Ribadiamo: c’è un effetto diretto del crac Parmalat sull’Azienda e sull’indotto che coinvolge un pezzo dell’economia locale e, per quanto ci riguarda, circa 3500 lavoratori.
Se non è diventato un dramma sociale è dovuto al fatto che i lavoratori, i produttori, i consumatori, le istituzioni hanno creduto nella qualità del lavoro e del prodotto e su questo dobbiamo continuare a lavorare per rendere l’attuale fase strutturale.
Per fare questo l’unico piano industriale possibile deve prevedere il mantenimento dell’intera filiera e delle produzioni nazionali ed internazionali legate ai marchi che hanno permesso l’autofinanziamento e che garantiscono l’integrità del sistema produttivo e dell’occupazione.
L’unico modo possibile per realizzarlo è che ci sia da subito, anche sulle linee generali, un coinvolgimento diretto delle Organizzazioni Sindacali: lo pretendiamo, anche per la legittimità che ci è data dal lavoro fin qui svolto e dal mandato dei lavoratori e questa “pretesa” la sosterremo anche con iniziative di pressione e lotta.
Esiste poi un effetto domino, aggravato dalla situazione generale, che porta i mediatori di Langhirano a fare il “totochiusura” quando parlano dei salumifici e prosciuttifici, il settore delle conserve vegetali ad un ridimensionamento della presenza sul territorio, alcuni grandi Gruppi a vivere tensioni finanziarie e stagnazione produttiva.
Questa è l’evidenza, e per questi mortivi abbiamo ribadito la necessità di uscire dall’autoconservazione ed affrontare il problema nella sua dimensione reale.
Dovranno essere superati i micro e/o macro conflitti d’interesse, individuate regole di partecipazione e soprattutto partire dai punti di forza per superare le debolezze ed invertire la rotta.
A Parma si dice “c’è del lavoro in bottega”; il prodotto diventa appetibile se tutti gli attori operano positivamente per raggiungere l’obiettivo di qualità.
Si faccia questo e si eviti l’autoconservazione: i lavoratori dell’agroalimentare ci sono.

Antonio Mattioli
Seg.
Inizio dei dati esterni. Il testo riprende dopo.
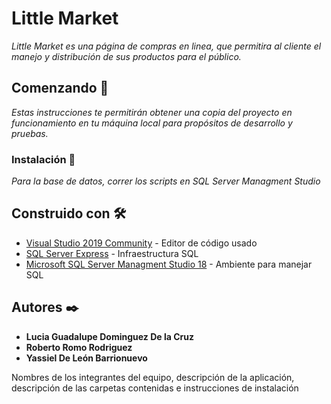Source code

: # Little Market

_Little Market es una página de compras en linea, que permitira al cliente el manejo y distribución de sus productos para el público._

## Comenzando 🚀

_Estas instrucciones te permitirán obtener una copia del proyecto en funcionamiento en tu máquina local para propósitos de desarrollo y pruebas._

### Instalación 🔧

_Para la base de datos, correr los scripts en SQL Server Managment Studio_

## Construido con 🛠️

* [Visual Studio 2019 Community](https://visualstudio.microsoft.com/es/) - Editor de código usado
* [SQL Server Express](https://www.microsoft.com/es-mx/sql-server/sql-server-downloads) - Infraestructura SQL
* [Microsoft SQL Server Managment Studio 18](https://docs.microsoft.com/en-us/sql/ssms/download-sql-server-management-studio-ssms?view=sql-server-ver15) - Ambiente para manejar SQL


## Autores ✒️

* **Lucia Guadalupe Dominguez De la Cruz** 
* **Roberto Romo Rodriguez**
* **Yassiel De León Barrionuevo**


Nombres de los integrantes del equipo, descripción de la aplicación, descripción de las carpetas contenidas e instrucciones de instalación
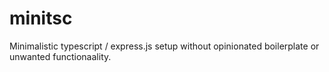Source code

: # minitsc
Minimalistic typescript / express.js setup without opinionated boilerplate or unwanted functionaality.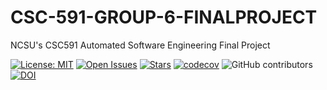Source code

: # CSC-591-GROUP-6-FINALPROJECT
NCSU's CSC591 Automated Software Engineering Final Project

[![License: MIT](https://img.shields.io/badge/License-MIT-blue.svg)](https://opensource.org/licenses/MIT)
[![Open Issues](https://img.shields.io/github/issues/parthk279/ASE591-HW_GP6)](https://github.com/parthk279/ASE591-HW_GP6/issues)
[![Stars](https://img.shields.io/github/forks/parthk279/ASE591-HW_GP6)](https://github.com/parthk279/ASE591-HW_GP6/network/members)
[![codecov](https://codecov.io/gh/parthk279/ASE591-HW_GP6/branch/dev/graph/badge.svg?token=SmiSDihWvE)](https://codecov.io/gh/parthk279/ASE591-HW_GP6)
![GitHub contributors](https://img.shields.io/badge/Contributors-4-blue)
[![DOI](https://zenodo.org/badge/589656224.svg)](https://zenodo.org/badge/latestdoi/589656224)
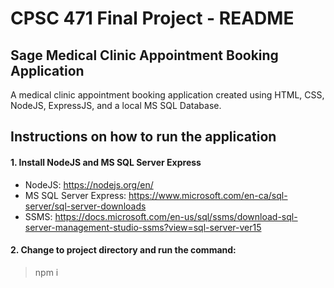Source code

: # CPSC 471 Final Project - README

## Sage Medical Clinic Appointment Booking Application
A medical clinic appointment booking application created using HTML, CSS, NodeJS, ExpressJS, and a local MS SQL Database.

## Instructions on how to run the application
#### 1. Install NodeJS and MS SQL Server Express
  * NodeJS: https://nodejs.org/en/
  * MS SQL Server Express: https://www.microsoft.com/en-ca/sql-server/sql-server-downloads
  * SSMS: https://docs.microsoft.com/en-us/sql/ssms/download-sql-server-management-studio-ssms?view=sql-server-ver15

#### 2. Change to project directory and run the command:
  >npm i
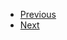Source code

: <ul>
  <li class="navi">
    <a href="./#/./">Previous<a>
  </li>
  <li class="navi">
    <a href="./#/./Introduction/Nuclear%20Reactor/index">Next<a>
  </li>
</ul>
Generale Flai Cgil Parma


Parma, 4 Marzo 2004.


 


 

CONFERENZA STAMPA

Il Tavolo Interistituzionale di Collecchio, composto dalle Istituzioni Locali e Provinciali e Regionali, dalle Organizzazioni Sindacali e dai Parlamentari eletti nel comprensorio indice per:

VENERDI’ 5 MARZO alle ore 17 presso la Sala Consigliare del Comune di Collecchio

Una Conferenza Stampa per sostenere la necessità di promuovere interventi atti a garantire la continuità produttiva della filiera Parmalat, contenuti nelle modifiche proposte al “Decreto Alemanno” che, se non attivate, pregiudicano il lavoro svolto in questi mesi.

In questa occasione i Parlamentari motiveranno la posizione assunta nei confronti del Decreto in oggetto ed il Tavolo spiegherà le ragioni dell’urgenza degli interventi.  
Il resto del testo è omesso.